大麻は、医療用としても身体に様々な効能をもたらしますが、摂取を続けると薬のように効きにくくなってしまうことはないのでしょうか。
常用している人と初めて摂取する人とでは、効果が続く時間や効き目に違いはあるのでしょうか。
この記事では、大麻の耐性と効果の持続時間について詳しくご説明します。
大麻摂取による高揚感(ハイ)への耐性
大麻を摂取すると高揚感が生じ、いわゆる「ハイ」の状態になりますが、大麻の摂取を続けると身体が慣れていって、どんどん量が増えてしまうということはないのでしょうか。まずは大麻を摂取した際の耐性について詳しくみていきましょう。
そもそも耐性とはなにか
耐性とは、医薬品などを繰り返し投与するうちに、効力が低下したり、同じ効果を得るためにより多くの量が必要になることをいいます。
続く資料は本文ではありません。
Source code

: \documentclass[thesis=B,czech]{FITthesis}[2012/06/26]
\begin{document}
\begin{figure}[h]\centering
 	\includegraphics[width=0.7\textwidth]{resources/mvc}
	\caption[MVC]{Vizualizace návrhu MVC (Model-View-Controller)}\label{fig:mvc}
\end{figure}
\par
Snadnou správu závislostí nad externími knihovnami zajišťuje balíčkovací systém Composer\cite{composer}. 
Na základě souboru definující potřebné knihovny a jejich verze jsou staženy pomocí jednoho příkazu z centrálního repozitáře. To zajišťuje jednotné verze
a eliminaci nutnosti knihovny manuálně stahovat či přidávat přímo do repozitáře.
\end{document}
薬の多くは摂取を続けると耐性が作られます。市販の鎮痛剤なども耐性があるとされ、慢性的に飲んでいるとだんだん同じ量では効かなくなってくるという現象がみられます。痛くなったときに使用するくらいの頻度では耐性はつかず、続けて多量に摂取すると形成されます。
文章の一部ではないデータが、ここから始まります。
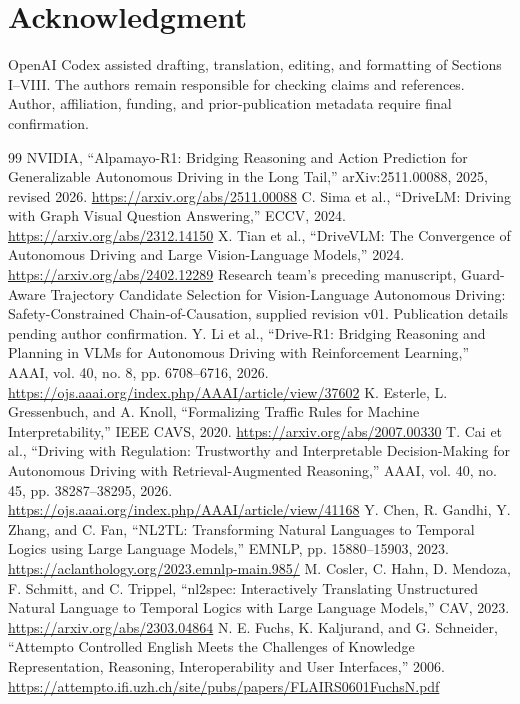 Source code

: \documentclass[nolineno]{ieeeaccess}
\begin{document}
\section*{Acknowledgment}
OpenAI Codex assisted drafting, translation, editing, and formatting of Sections I--VIII. The authors remain responsible for checking claims and references. Author, affiliation, funding, and prior-publication metadata require final confirmation.\cite{r15}
\begin{thebibliography}{99}
 NVIDIA, “Alpamayo-R1: Bridging Reasoning and Action Prediction for Generalizable Autonomous Driving in the Long Tail,” arXiv:2511.00088, 2025, revised 2026. \url{https://arxiv.org/abs/2511.00088}
 C. Sima et al., “DriveLM: Driving with Graph Visual Question Answering,” ECCV, 2024. \url{https://arxiv.org/abs/2312.14150}
 X. Tian et al., “DriveVLM: The Convergence of Autonomous Driving and Large Vision-Language Models,” 2024. \url{https://arxiv.org/abs/2402.12289}
 Research team's preceding manuscript, Guard-Aware Trajectory Candidate Selection for Vision-Language Autonomous Driving: Safety-Constrained Chain-of-Causation, supplied revision v01. Publication details pending author confirmation.
 Y. Li et al., “Drive-R1: Bridging Reasoning and Planning in VLMs for Autonomous Driving with Reinforcement Learning,” AAAI, vol. 40, no. 8, pp. 6708--6716, 2026. \url{https://ojs.aaai.org/index.php/AAAI/article/view/37602}
 K. Esterle, L. Gressenbuch, and A. Knoll, “Formalizing Traffic Rules for Machine Interpretability,” IEEE CAVS, 2020. \url{https://arxiv.org/abs/2007.00330}
 T. Cai et al., “Driving with Regulation: Trustworthy and Interpretable Decision-Making for Autonomous Driving with Retrieval-Augmented Reasoning,” AAAI, vol. 40, no. 45, pp. 38287--38295, 2026. \url{https://ojs.aaai.org/index.php/AAAI/article/view/41168}
 Y. Chen, R. Gandhi, Y. Zhang, and C. Fan, “NL2TL: Transforming Natural Languages to Temporal Logics using Large Language Models,” EMNLP, pp. 15880--15903, 2023. \url{https://aclanthology.org/2023.emnlp-main.985/}
 M. Cosler, C. Hahn, D. Mendoza, F. Schmitt, and C. Trippel, “nl2spec: Interactively Translating Unstructured Natural Language to Temporal Logics with Large Language Models,” CAV, 2023. \url{https://arxiv.org/abs/2303.04864}
 N. E. Fuchs, K. Kaljurand, and G. Schneider, “Attempto Controlled English Meets the Challenges of Knowledge Representation, Reasoning, Interoperability and User Interfaces,” 2006. \url{https://attempto.ifi.uzh.ch/site/pubs/papers/FLAIRS0601FuchsN.pdf}

\end{thebibliography}
\end{document}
睡眠薬などは耐性が現れやすいといわれており、最初は1錠飲んでふらふらになるくらい効きが良かったのが、だんだん身体に変化を感じなくなり2錠、3錠とどんどん量が増えていきます。それでも効かなくなると今度はアルコールと一緒に服用したり、別の薬と合わせて飲んだりする方もいるようです。
これらの薬も一度間を空けると耐性は弱くなりますが、その期間薬を絶たねばなりません。痛みや不眠で悩む方は薬なしで過ごすことは難しいため、なかなか耐性を弱めることはできず、薬の量が増えてしまう一方のようです。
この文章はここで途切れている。